> **YOUR ASSIGNMENT**: Using the data below, return every line that holds the word "ietf".

> **Stored data**:
= Beginning of Section =

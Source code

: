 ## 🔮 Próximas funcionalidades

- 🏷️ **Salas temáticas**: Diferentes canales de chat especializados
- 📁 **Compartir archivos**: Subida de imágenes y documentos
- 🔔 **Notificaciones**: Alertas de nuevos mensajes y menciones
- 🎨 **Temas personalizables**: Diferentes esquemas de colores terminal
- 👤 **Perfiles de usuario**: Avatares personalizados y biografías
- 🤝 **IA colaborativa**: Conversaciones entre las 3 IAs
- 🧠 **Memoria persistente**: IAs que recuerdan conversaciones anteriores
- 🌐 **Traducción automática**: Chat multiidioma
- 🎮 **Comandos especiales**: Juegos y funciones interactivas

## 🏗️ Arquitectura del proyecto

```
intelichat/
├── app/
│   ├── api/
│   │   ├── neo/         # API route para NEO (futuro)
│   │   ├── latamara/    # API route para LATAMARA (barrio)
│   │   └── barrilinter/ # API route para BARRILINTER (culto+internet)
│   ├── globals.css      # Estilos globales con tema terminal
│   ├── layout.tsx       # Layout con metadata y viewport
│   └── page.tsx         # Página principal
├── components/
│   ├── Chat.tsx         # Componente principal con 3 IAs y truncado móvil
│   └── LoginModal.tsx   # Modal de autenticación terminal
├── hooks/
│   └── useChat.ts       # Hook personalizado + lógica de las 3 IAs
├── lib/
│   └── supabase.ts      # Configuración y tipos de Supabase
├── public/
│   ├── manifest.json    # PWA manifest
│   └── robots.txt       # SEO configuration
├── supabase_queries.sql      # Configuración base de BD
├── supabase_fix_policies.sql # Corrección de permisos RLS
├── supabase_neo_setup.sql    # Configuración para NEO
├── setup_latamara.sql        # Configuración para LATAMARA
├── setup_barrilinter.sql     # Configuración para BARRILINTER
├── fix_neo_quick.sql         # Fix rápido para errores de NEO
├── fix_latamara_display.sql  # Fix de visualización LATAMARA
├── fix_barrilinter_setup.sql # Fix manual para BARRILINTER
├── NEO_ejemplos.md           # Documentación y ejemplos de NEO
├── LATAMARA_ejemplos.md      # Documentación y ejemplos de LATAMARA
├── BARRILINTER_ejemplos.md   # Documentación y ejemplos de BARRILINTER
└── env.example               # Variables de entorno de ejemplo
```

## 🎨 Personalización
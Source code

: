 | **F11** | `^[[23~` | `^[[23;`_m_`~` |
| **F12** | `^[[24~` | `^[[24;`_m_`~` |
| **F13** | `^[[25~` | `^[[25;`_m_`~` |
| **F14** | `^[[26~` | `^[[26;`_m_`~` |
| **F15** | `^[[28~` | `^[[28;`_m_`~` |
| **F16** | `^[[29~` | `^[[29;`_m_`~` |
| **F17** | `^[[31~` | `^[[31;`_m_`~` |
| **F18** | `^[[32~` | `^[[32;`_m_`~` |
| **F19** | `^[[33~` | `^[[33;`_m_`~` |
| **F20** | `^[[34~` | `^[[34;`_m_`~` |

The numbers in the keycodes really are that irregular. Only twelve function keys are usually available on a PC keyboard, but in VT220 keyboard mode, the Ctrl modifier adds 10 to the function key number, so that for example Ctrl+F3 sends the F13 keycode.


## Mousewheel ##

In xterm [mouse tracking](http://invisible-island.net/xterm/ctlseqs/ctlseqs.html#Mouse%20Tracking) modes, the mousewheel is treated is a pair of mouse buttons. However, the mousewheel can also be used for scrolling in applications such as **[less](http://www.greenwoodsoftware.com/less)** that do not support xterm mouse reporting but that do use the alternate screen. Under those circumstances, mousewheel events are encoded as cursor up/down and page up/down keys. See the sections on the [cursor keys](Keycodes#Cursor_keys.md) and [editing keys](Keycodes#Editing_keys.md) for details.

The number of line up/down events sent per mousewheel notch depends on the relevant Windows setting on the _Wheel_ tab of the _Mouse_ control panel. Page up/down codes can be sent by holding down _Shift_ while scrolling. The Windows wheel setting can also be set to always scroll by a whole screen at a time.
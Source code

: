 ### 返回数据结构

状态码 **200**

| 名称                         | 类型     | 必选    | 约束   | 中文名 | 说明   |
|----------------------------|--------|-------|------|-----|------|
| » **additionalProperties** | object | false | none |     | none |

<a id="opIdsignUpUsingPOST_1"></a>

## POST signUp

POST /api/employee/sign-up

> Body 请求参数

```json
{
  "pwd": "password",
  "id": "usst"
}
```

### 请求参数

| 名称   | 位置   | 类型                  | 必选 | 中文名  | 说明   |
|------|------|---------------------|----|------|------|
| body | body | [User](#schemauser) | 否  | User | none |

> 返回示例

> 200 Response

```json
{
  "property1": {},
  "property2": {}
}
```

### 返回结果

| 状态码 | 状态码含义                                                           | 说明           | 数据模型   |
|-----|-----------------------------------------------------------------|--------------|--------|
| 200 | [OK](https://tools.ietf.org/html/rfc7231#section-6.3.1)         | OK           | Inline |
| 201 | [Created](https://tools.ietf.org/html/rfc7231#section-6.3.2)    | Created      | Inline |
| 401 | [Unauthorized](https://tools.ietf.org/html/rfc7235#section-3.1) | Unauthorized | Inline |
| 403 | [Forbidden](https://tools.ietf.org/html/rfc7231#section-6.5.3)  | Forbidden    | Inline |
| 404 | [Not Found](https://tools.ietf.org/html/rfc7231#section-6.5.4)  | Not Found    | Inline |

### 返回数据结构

= End of Section =

> **TASK SOLUTION**:
| 200 | [OK](https://tools.ietf.org/html/rfc7231#section-6.3.1)         | OK           | Inline |
| 201 | [Created](https://tools.ietf.org/html/rfc7231#section-6.3.2)    | Created      | Inline |
| 401 | [Unauthorized](https://tools.ietf.org/html/rfc7235#section-3.1) | Unauthorized | Inline |
| 403 | [Forbidden](https://tools.ietf.org/html/rfc7231#section-6.5.3)  | Forbidden    | Inline |
| 404 | [Not Found](https://tools.ietf.org/html/rfc7231#section-6.5.4)  | Not Found    | Inline |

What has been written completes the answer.